━━━ DATA TO PROCESS ━━━
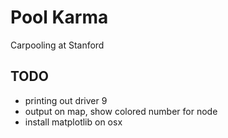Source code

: 
Pool Karma
==========

Carpooling at Stanford

TODO
----

- printing out driver 9
- output on map, show colored number for node
- install matplotlib on osx
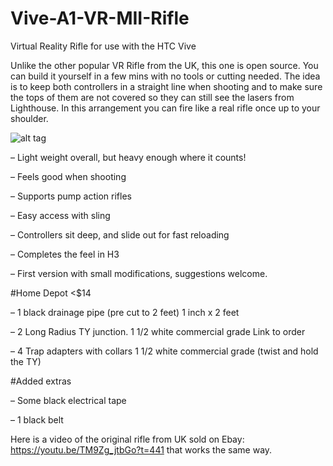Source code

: # Vive-A1-VR-MII-Rifle
Virtual Reality Rifle for use with the HTC Vive

Unlike the other popular VR Rifle from the UK, this one is open source. You can build it yourself in a few mins with no tools or cutting needed. The idea is to keep both controllers in a straight line when shooting and to make sure the tops of them are not covered so they can still see the lasers from Lighthouse. In this arrangement you can fire like a real rifle once up to your shoulder.


![alt tag](https://adestefawp.files.wordpress.com/2016/06/htxm6hd.jpg?w=584&h=584)

– Light weight overall, but heavy enough where it counts!

– Feels good when shooting

– Supports pump action rifles

– Easy access with sling

– Controllers sit deep, and slide out for fast reloading

– Completes the feel in H3

– First version with small modifications, suggestions welcome.

#Home Depot <$14

– 1 black drainage pipe (pre cut to 2 feet) 1 inch x 2 feet

– 2 Long Radius TY junction. 1 1/2 white commercial grade Link to order

– 4 Trap adapters with collars 1 1/2 white commercial grade (twist and hold the TY)

#Added extras

– Some black electrical tape

– 1 black belt


Here is a video of the original rifle from UK sold on Ebay: https://youtu.be/TM9Zg_jtbGo?t=441 that works the same way.
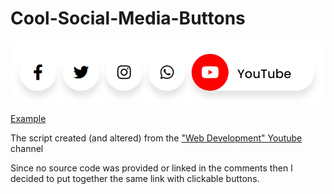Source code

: # Cool-Social-Media-Buttons

<img src="example.png" />

[Example](https://thedamian.github.io/Cool-Social-Media-Buttons/)

The script created (and altered) from the ["Web Development" Youtube](https://www.youtube.com/watch?v=P9pi4hq7BBA) channel



Since no source code was provided or linked in the comments then I decided to put together the same link with clickable buttons.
━━━
**ASSIGNMENT**
All lines above from the one with "access with sling" to the one with "Link to order", inclusive, should be copied exactly, and no other lines.

**OUTPUT FOR THIS TASK**
– Easy access with sling

– Controllers sit deep, and slide out for fast reloading

– Completes the feel in H3

– First version with small modifications, suggestions welcome.

#Home Depot <$14

– 1 black drainage pipe (pre cut to 2 feet) 1 inch x 2 feet

– 2 Long Radius TY junction. 1 1/2 white commercial grade Link to order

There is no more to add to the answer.